La molla per il pallone nasce da piccolo. «Centrocampista o terzino sinistro, con buona tecnica. Il babbo giocava da difensore. O meglio, non giocava perché era scarso e si è fermato ai piani bassi (ride, ndr). Io sono arrivato alla D, l’avventura è finita prima di cominciare. Da bambino mi sono rotto radio e ulna facendo una rovesciata, l’ultimo anno tibia e perone. Interista come lui? No, tifo solo per la Carrarese». Dopo il liceo scientifico, ha preso la licenza Uefa B che permette di fare il “secondo” fino alla serie C. E non è più una novità quando sostituisce Baldini in panchina: l’esordio proprio con la Carrarese, insieme a Maccarone che era il secondo (ma non aveva ancora il tesserino). «Quel giorno vincemmo a Livorno».
Poi, è capitato con Lucchese, Como, Pergolettese e, nella stagione della B, per il Covid. «Ho dato una mano a Nardini, il vice, che papà apprezza particolarmente». La promozione dei rosa, un “miracolo” per tutti meno che per Mattia. «A me sembra quasi naturale. Ma razionalmente è stato qualcosa di incredibile. Allo stadio andavano in pochi. Solo un “folle” come lui poteva prevedere un risultato del genere, fin dal primo minuto».

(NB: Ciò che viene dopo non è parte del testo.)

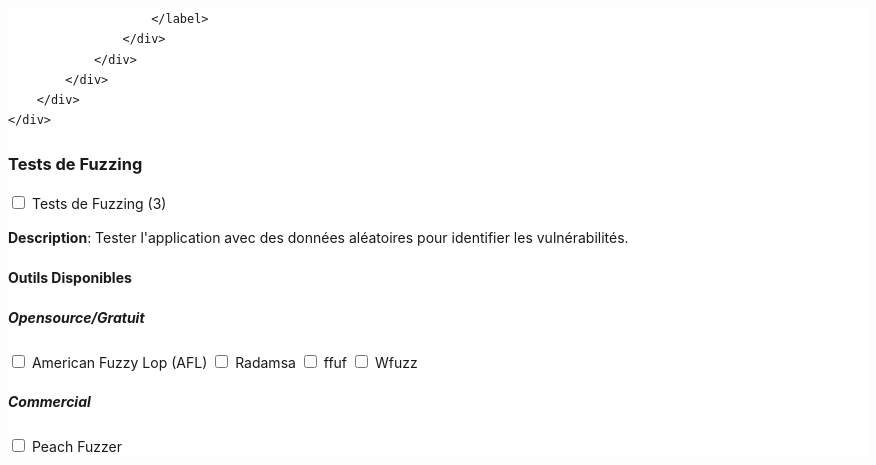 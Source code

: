                         </label>
                    </div>
                </div>
            </div>
        </div>
    </div>
</div>

### Tests de Fuzzing
<div class="security-section">
    <div class="security-item">
        <input type="checkbox" class="security-check" data-weight="3" id="fuzzing">
        <label for="fuzzing">Tests de Fuzzing (3)</label>
        <div class="details">
            <p><strong>Description</strong>: Tester l'application avec des données aléatoires pour identifier les vulnérabilités.</p>
            <div class="tools-section">
                <h4>Outils Disponibles</h4>
                <div class="tools-category">
                    <h5>Opensource/Gratuit</h5>
                    <div class="tool-options">
                        <label class="tool-option">
                            <input type="checkbox" name="tool" data-category="fuzzing" data-type="opensource" value="afl">
                            American Fuzzy Lop (AFL)
                        </label>
                        <label class="tool-option">
                            <input type="checkbox" name="tool" data-category="fuzzing" data-type="opensource" value="radamsa">
                            Radamsa
                        </label>
                        <label class="tool-option">
                            <input type="checkbox" name="tool" data-category="fuzzing" data-type="opensource" value="ffuf">
                            ffuf
                        </label>
                        <label class="tool-option">
                            <input type="checkbox" name="tool" data-category="fuzzing" data-type="opensource" value="wfuzz">
                            Wfuzz
                        </label>
                    </div>
                </div>
                <div class="tools-category">
                    <h5>Commercial</h5>
                    <div class="tool-options">
                        <label class="tool-option">
                            <input type="checkbox" name="tool" data-category="fuzzing" data-type="commercial" value="peach-fuzzer">
                            Peach Fuzzer
                        </label>
                    </div>
                </div>
            </div>
        </div>
    </div>
</div>
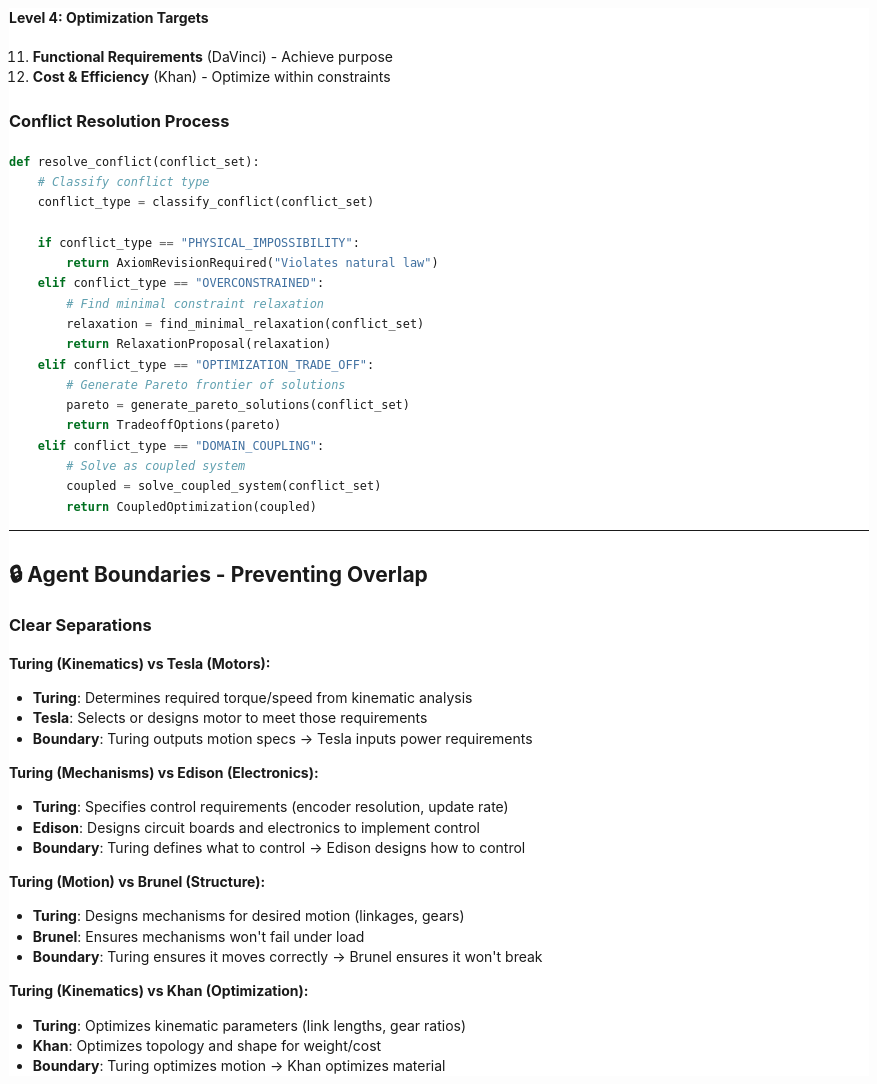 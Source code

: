 #### Level 4: Optimization Targets
11. **Functional Requirements** (DaVinci) - Achieve purpose
12. **Cost & Efficiency** (Khan) - Optimize within constraints

### Conflict Resolution Process
```python
def resolve_conflict(conflict_set):
    # Classify conflict type
    conflict_type = classify_conflict(conflict_set)
    
    if conflict_type == "PHYSICAL_IMPOSSIBILITY":
        return AxiomRevisionRequired("Violates natural law")
    elif conflict_type == "OVERCONSTRAINED":
        # Find minimal constraint relaxation
        relaxation = find_minimal_relaxation(conflict_set)
        return RelaxationProposal(relaxation)
    elif conflict_type == "OPTIMIZATION_TRADE_OFF":
        # Generate Pareto frontier of solutions
        pareto = generate_pareto_solutions(conflict_set)
        return TradeoffOptions(pareto)
    elif conflict_type == "DOMAIN_COUPLING":
        # Solve as coupled system
        coupled = solve_coupled_system(conflict_set)
        return CoupledOptimization(coupled)
```

---

## 🔒 Agent Boundaries - Preventing Overlap

### Clear Separations

**Turing (Kinematics) vs Tesla (Motors):**
- **Turing**: Determines required torque/speed from kinematic analysis
- **Tesla**: Selects or designs motor to meet those requirements
- **Boundary**: Turing outputs motion specs → Tesla inputs power requirements

**Turing (Mechanisms) vs Edison (Electronics):**
- **Turing**: Specifies control requirements (encoder resolution, update rate)
- **Edison**: Designs circuit boards and electronics to implement control
- **Boundary**: Turing defines what to control → Edison designs how to control

**Turing (Motion) vs Brunel (Structure):**
- **Turing**: Designs mechanisms for desired motion (linkages, gears)
- **Brunel**: Ensures mechanisms won't fail under load
- **Boundary**: Turing ensures it moves correctly → Brunel ensures it won't break

**Turing (Kinematics) vs Khan (Optimization):**
- **Turing**: Optimizes kinematic parameters (link lengths, gear ratios)
- **Khan**: Optimizes topology and shape for weight/cost
- **Boundary**: Turing optimizes motion → Khan optimizes material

L’abbraccio con Brunori? «Curo gli schemi e ne avevamo studiato uno che ad Avellino risultò vincente. Dopo il gol, Matteo cominciò a correre e credevo andasse ad abbracciare un compagno, invece mi è venuto a cercare e nell’intervista poi mi ha ringraziato. Un ragazzo straordinario e speciale, qualunque sia la sua scelta va accettata e applaudita per quello che ha regalato alla città.